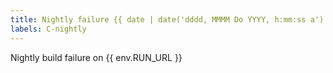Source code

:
 ```yaml
---
title: Nightly failure {{ date | date('dddd, MMMM Do YYYY, h:mm:ss a') }}
labels: C-nightly
---
```


Nightly build failure on {{ env.RUN_URL }}
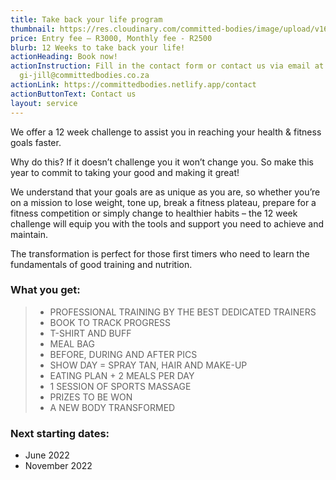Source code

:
 ```yaml
---
title: Take back your life program
thumbnail: https://res.cloudinary.com/committed-bodies/image/upload/v1642662980/services/membership-Take-Back-Your-Life-Benoni.png
price: Entry fee – R3000, Monthly fee - R2500
blurb: 12 Weeks to take back your life!
actionHeading: Book now!
actionInstruction: Fill in the contact form or contact us via email at
  gi-jill@committedbodies.co.za
actionLink: https://committedbodies.netlify.app/contact
actionButtonText: Contact us
layout: service
---
```

We offer a 12 week challenge to assist you in reaching your health & fitness goals faster.

Why do this? If it doesn’t challenge you it won’t change you. So make this year to commit to taking your good and making it great!

We understand that your goals are as unique as you are, so whether you’re on a mission to lose weight, tone up, break a fitness plateau, prepare for a fitness competition or simply change to healthier habits – the 12 week challenge will equip you with the tools and support you need to achieve and maintain.

The transformation is perfect for those first timers who need to learn the fundamentals of good training and nutrition.

### What you get:

> * PROFESSIONAL TRAINING BY THE BEST DEDICATED TRAINERS
> * BOOK TO TRACK PROGRESS
> * T-SHIRT AND BUFF
> * MEAL BAG
> * BEFORE, DURING AND AFTER PICS
> * SHOW DAY = SPRAY TAN, HAIR AND MAKE-UP
> * EATING PLAN + 2 MEALS PER DAY
> * 1 SESSION OF SPORTS MASSAGE
> * PRIZES TO BE WON
> * A NEW BODY TRANSFORMED

### Next starting dates:

* June 2022
* November 2022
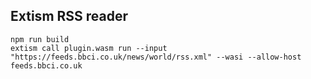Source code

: ## Extism RSS reader

```
npm run build
extism call plugin.wasm run --input "https://feeds.bbci.co.uk/news/world/rss.xml" --wasi --allow-host feeds.bbci.co.uk
```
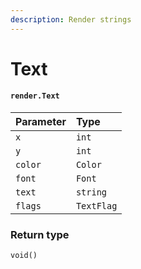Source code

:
 ```yaml
---
description: Render strings
---
```


# Text

#### `render.Text`

| Parameter | Type |
| :--- | :--- |
| `x` | `int` |
| `y` | `int` |
| `color` | `Color` |
| `font` | `Font` |
| `text` | `string` |
| `flags` | `TextFlag` |

### Return type

```text
void()
```

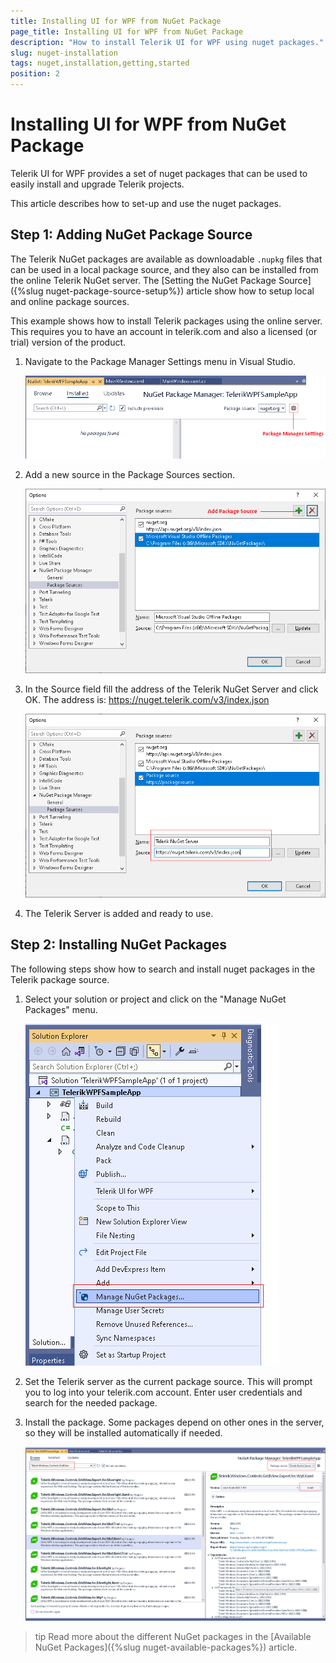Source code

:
 ```yaml
---
title: Installing UI for WPF from NuGet Package
page_title: Installing UI for WPF from NuGet Package
description: "How to install Telerik UI for WPF using nuget packages."
slug: nuget-installation
tags: nuget,installation,getting,started
position: 2
---
```


# Installing UI for WPF from NuGet Package

Telerik UI for WPF provides a set of nuget packages that can be used to easily install and upgrade Telerik projects.

This article describes how to set-up and use the nuget packages.

## Step 1: Adding NuGet Package Source 

The Telerik NuGet packages are available as downloadable `.nupkg` files that can be used in a local package source, and they also can be installed from the online Telerik NuGet server. The [Setting the NuGet Package Source]({%slug nuget-package-source-setup%}) article show how to setup local and online package sources.

This example shows how to install Telerik packages using the online server. This requires you to have an account in telerik.com and also a licensed (or trial) version of the product.

1. Navigate to the Package Manager Settings menu in Visual Studio.

	![{{ site.framework_name }} Package Manager Settings](images/nuget-installation-0.png)
	
1. Add a new source in the Package Sources section.
	
	![{{ site.framework_name }} New Package Source](images/nuget-installation-1.png)
	
1. In the Source field fill the address of the Telerik NuGet Server and click OK. The address is: https://nuget.telerik.com/v3/index.json

	![{{ site.framework_name }} Telerik NuGet Server Address](images/nuget-installation-2.png)

1. The Telerik Server is added and ready to use.

## Step 2: Installing NuGet Packages

The following steps show how to search and install nuget packages in the Telerik package source.

1. Select your solution or project and click on the "Manage NuGet Packages" menu.

	![{{ site.framework_name }} Manage NuGet Packages Menu](images/nuget-installation-3.png)
	
1. Set the Telerik server as the current package source. This will prompt you to log into your telerik.com account. Enter user credentials and search for the needed package.

1. Install the package. Some packages depend on other ones in the server, so they will be installed automatically if needed.

	![{{ site.framework_name }} Installing Telerik Package](images/nuget-installation-4.png)

>tip Read more about the different NuGet packages in the [Available NuGet Packages]({%slug nuget-available-packages%}) article.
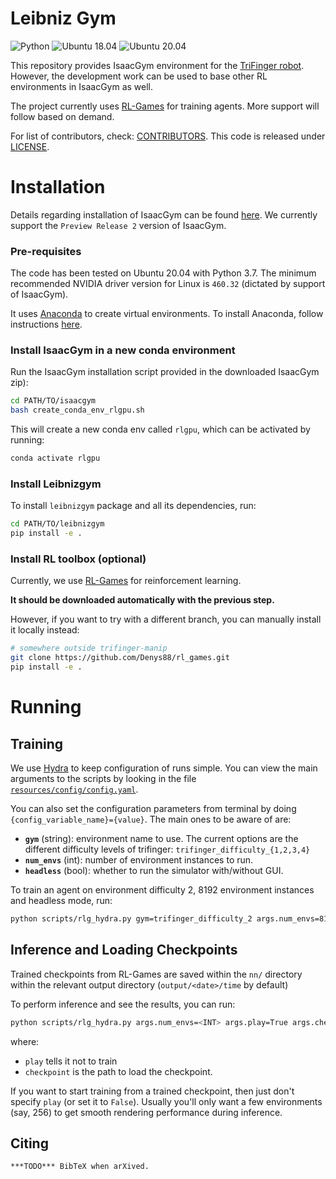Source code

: # Leibniz Gym

![Python]([https://img.shields.io/badge/python-3.7-blue.svg](https://www.python.org/downloads/release/python-370/))
![Ubuntu 18.04]([https://img.shields.io/badge/ubuntu-18.04-orange.svg](https://releases.ubuntu.com/18.04/))
![Ubuntu 20.04]([https://img.shields.io/badge/ubuntu-20.04-orange.svg](https://releases.ubuntu.com/20.04/))

This repository provides IsaacGym environment for the [TriFinger robot](https://sites.google.com/view/trifinger/home-page). However,
the development work can be used to base other RL environments in IsaacGym as well.

The project currently uses [RL-Games](https://github.com/Denys88/rl_games) for training agents.
More support will follow based on demand.

For list of contributors, check: [CONTRIBUTORS](CONTRIBUTORS). This code is released under [LICENSE](LICENSE).

# Installation

Details regarding installation of IsaacGym can be found [here](https://developer.nvidia.com/isaac-gym). We currently support the `Preview Release 2` version of IsaacGym.

### Pre-requisites

The code has been tested on Ubuntu 20.04 with Python 3.7. The minimum recommended NVIDIA driver
version for Linux is `460.32` (dictated by support of IsaacGym).

It uses [Anaconda](https://www.anaconda.com/) to create virtual environments.
To install Anaconda, follow instructions [here](https://docs.anaconda.com/anaconda/install/linux/).

### Install IsaacGym in a new conda environment

Run the IsaacGym installation script provided in the downloaded IsaacGym zip):

```bash
cd PATH/TO/isaacgym
bash create_conda_env_rlgpu.sh
```

This will create a new conda env called `rlgpu`, which can be activated by running:

```bash
conda activate rlgpu
```

### Install Leibnizgym

To install `leibnizgym` package and all its dependencies, run:
```bash
cd PATH/TO/leibnizgym
pip install -e .
```

### Install RL toolbox (optional)

Currently, we use [RL-Games](https://github.com/Denys88/rl_games) for reinforcement learning.

**It should be downloaded automatically with the previous step.**

However, if you want to try with a different branch, you can manually install it locally instead:

```bash
# somewhere outside trifinger-manip
git clone https://github.com/Denys88/rl_games.git
pip install -e .
```

# Running

## Training

We use [Hydra](https://hydra.cc/docs/intro/) to keep configuration of runs simple. You can view the main arguments to the scripts by looking in the file [`resources/config/config.yaml`](resources/config/config.yaml).

You can also set the configuration parameters from terminal by doing `{config_variable_name}={value}`. The main ones to be aware of are:

* **`gym`** (string): environment name to use. The current options are the different difficulty levels of trifinger: `trifinger_difficulty_{1,2,3,4}`
* **`num_envs`** (int): number of environment instances to run.
* **`headless`** (bool): whether to run the simulator with/without GUI.

To train an agent on environment difficulty 2, 8192 environment instances and headless mode, run:

```bash
python scripts/rlg_hydra.py gym=trifinger_difficulty_2 args.num_envs=8192 args.headless=True
```


## Inference and Loading Checkpoints

Trained checkpoints from RL-Games are saved within the `nn/` directory within the relevant output directory (`output/<date>/time` by default)

To perform inference and see the results, you can run:

```bash
python scripts/rlg_hydra.py args.num_envs=<INT> args.play=True args.checkpoint=/path/to/checkpoint.pth args.headless=False
```

where:
- `play` tells it not to train
- `checkpoint` is the path to load the checkpoint.

If you want to start training from a trained checkpoint, then just don't specify `play` (or set it to `False`). Usually you'll only want a few environments (say, 256) to get smooth rendering performance during inference.


## Citing

```
***TODO*** BibTeX when arXived.
```
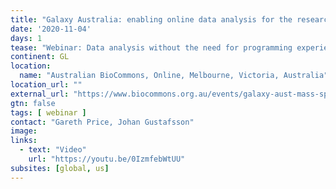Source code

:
 ```yaml
---
title: "Galaxy Australia: enabling online data analysis for the research community"
date: '2020-11-04'
days: 1
tease: "Webinar: Data analysis without the need for programming experience"
continent: GL
location:
  name: "Australian BioCommons, Online, Melbourne, Victoria, Australia"
location_url: ""
external_url: "https://www.biocommons.org.au/events/galaxy-aust-mass-spec"
gtn: false
tags: [ webinar ]
contact: "Gareth Price, Johan Gustafsson"
image:
links:
  - text: "Video"
    url: "https://youtu.be/0IzmfebWtUU"
subsites: [global, us]
---
```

TRY IT: Transcribe each line of the data above, unaltered, from the one where "version for Linux" appears to the one where "instances to run." appears, inclusive of both.

EXERCISE RESPONSE:
version for Linux is `460.32` (dictated by support of IsaacGym).

It uses [Anaconda](https://www.anaconda.com/) to create virtual environments.
To install Anaconda, follow instructions [here](https://docs.anaconda.com/anaconda/install/linux/).

### Install IsaacGym in a new conda environment

Run the IsaacGym installation script provided in the downloaded IsaacGym zip):

```bash
cd PATH/TO/isaacgym
bash create_conda_env_rlgpu.sh
```

This will create a new conda env called `rlgpu`, which can be activated by running:

```bash
conda activate rlgpu
```

### Install Leibnizgym

To install `leibnizgym` package and all its dependencies, run:
```bash
cd PATH/TO/leibnizgym
pip install -e .
```

### Install RL toolbox (optional)

Currently, we use [RL-Games](https://github.com/Denys88/rl_games) for reinforcement learning.

**It should be downloaded automatically with the previous step.**

However, if you want to try with a different branch, you can manually install it locally instead:

```bash
# somewhere outside trifinger-manip
git clone https://github.com/Denys88/rl_games.git
pip install -e .
```

# Running

## Training

We use [Hydra](https://hydra.cc/docs/intro/) to keep configuration of runs simple. You can view the main arguments to the scripts by looking in the file [`resources/config/config.yaml`](resources/config/config.yaml).

You can also set the configuration parameters from terminal by doing `{config_variable_name}={value}`. The main ones to be aware of are:

* **`gym`** (string): environment name to use. The current options are the different difficulty levels of trifinger: `trifinger_difficulty_{1,2,3,4}`
* **`num_envs`** (int): number of environment instances to run.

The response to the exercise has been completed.